In recent years it has become common practice to energize water-based fracs placed in tight gas formations with nitrogen to enhance well clean-up and maximize future reservoir performance. Despite the operational benefits, the addition of a second gas phase in the fractures complicates the quantitative analysis of flowback data.

In this work we expand on the model presented by Clarkson and Williams-Kovacs (2013) for the quantitative analysis of two-phase (water+gas) flowback data using analytical history-matching for the estimation of hydraulic fracture properties. Similar to the previous work, our interpretation is that the early flowback data corresponds to wellbore + fracture volume depletion (storage), under the assumption that fracture storage volume is much greater than wellbore storage. In cases where multi-phase matrix flow exists, this flow-regime is followed by multi-phase transient matrix linear flow. From these two flow-regimes bulk permeability (dominated by fracture permeability), effective fracture half-length and other parameters can be estimated.

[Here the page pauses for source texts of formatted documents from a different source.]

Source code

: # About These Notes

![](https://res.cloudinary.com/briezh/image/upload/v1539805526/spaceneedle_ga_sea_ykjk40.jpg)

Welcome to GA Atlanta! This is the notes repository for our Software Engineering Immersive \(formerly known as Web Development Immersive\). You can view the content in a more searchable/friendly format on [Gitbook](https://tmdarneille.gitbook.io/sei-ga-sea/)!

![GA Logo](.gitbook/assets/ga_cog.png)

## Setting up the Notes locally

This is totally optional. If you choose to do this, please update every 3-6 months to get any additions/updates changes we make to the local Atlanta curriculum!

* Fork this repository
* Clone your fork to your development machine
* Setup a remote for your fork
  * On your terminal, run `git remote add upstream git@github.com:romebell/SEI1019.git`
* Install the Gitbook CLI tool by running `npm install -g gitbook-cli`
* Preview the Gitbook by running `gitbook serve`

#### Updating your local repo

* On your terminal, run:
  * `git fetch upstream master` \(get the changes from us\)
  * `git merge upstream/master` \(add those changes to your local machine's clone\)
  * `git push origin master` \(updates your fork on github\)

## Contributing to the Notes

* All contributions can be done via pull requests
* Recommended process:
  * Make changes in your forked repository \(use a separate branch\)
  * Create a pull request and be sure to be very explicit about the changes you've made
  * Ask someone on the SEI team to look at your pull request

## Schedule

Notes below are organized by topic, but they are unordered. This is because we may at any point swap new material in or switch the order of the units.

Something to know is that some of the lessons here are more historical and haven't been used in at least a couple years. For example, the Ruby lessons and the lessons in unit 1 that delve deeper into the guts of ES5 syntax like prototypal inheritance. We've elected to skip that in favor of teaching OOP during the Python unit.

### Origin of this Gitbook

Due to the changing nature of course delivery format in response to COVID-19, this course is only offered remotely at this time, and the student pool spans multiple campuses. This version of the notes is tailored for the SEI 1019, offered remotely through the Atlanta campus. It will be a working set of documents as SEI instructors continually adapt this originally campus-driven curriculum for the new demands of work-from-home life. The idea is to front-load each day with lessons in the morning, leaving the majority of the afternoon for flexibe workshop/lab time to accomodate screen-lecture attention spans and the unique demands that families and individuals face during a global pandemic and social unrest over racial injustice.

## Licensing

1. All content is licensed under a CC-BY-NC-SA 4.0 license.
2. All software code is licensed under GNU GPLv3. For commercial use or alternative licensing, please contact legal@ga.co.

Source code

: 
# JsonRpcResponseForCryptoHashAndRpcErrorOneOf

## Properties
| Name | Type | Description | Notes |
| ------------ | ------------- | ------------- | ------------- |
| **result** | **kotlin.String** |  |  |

To account for the addition of a nitrogen gas phase we make the assumption of perfect mixing between the hydrocarbon gas phase and nitrogen gas phase where gas composition varies as a function of time. Using this method, nitrogen mole fraction declines from an elevated value and approaches hydrocarbon gas phase nitrogen content (from standard gas analysis) once all injected nitrogen has been depleted (commonly after the flowback period). Further, all wells analyzed previously using the developed methodology have been single-phase dry shale gas wells, where we have assumed that gas is primarily sourced from the adsorbed state during flowback and fracture depletion is immediately followed by single-phase matrix linear flow. In these cases there has also been no condensate production. In the tight gas case presented in this paper, all gas is sourced from free gas and significant condensate production is seen, therefore further changing the dynamics of the problem. For the analysis, we assume that the well is being flowed above the dew point and therefore there is no free condensate flowing in the reservoir. In this example the well has also been shut-in during the flowback period to install production tubing and therefore we will examine the impact of shut-in on effective hydraulic fracture half-length. With this example we show that shutting in the well during flowback decreases the effective half-length and therefore hinders long-term production potential.